Work request -
Say how many lines in the entries contain "delta", giving only the number.

══ Data in this exercise

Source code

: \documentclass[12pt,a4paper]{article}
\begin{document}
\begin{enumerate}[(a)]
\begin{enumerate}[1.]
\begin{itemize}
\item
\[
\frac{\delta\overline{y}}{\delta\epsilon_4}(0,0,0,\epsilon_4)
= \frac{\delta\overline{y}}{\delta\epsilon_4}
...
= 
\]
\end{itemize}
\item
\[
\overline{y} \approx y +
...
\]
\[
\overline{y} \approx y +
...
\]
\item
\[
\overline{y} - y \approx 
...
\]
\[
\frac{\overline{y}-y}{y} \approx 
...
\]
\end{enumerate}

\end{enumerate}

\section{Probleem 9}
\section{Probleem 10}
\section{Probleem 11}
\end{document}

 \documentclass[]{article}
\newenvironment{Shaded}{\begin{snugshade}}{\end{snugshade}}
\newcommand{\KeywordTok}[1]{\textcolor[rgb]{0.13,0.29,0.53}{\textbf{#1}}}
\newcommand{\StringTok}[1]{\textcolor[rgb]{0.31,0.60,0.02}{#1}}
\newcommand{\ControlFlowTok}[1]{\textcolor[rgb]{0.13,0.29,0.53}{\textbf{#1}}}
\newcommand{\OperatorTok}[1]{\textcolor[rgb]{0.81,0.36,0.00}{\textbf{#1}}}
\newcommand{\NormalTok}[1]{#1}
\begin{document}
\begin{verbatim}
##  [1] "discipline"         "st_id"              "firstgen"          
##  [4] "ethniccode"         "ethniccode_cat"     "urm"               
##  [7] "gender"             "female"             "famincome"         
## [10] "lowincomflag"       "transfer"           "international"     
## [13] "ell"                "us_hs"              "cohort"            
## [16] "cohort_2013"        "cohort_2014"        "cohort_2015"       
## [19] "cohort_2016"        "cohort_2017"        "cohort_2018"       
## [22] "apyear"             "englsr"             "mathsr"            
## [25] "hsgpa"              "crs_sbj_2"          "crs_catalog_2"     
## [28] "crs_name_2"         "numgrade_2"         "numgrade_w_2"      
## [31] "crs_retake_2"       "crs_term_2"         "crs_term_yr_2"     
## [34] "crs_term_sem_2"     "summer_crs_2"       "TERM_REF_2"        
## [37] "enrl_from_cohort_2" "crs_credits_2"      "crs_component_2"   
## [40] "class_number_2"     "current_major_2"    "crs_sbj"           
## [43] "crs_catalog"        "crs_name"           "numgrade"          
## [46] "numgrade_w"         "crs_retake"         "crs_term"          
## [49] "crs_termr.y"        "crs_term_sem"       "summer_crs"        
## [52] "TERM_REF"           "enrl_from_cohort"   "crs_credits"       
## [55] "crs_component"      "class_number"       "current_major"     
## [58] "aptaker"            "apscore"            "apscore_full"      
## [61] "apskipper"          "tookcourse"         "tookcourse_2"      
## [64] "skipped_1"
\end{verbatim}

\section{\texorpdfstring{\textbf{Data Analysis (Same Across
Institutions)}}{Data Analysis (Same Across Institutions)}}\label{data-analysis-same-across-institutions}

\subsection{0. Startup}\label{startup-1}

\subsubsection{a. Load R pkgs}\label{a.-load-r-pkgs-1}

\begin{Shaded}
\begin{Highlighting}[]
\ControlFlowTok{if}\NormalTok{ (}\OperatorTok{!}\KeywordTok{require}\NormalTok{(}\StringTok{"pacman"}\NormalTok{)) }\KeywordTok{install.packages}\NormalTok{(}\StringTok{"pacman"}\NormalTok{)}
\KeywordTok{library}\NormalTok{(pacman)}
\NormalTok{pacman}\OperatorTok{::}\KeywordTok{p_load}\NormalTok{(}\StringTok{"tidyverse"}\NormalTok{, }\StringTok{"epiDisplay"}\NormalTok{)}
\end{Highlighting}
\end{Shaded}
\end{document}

════

Result -
2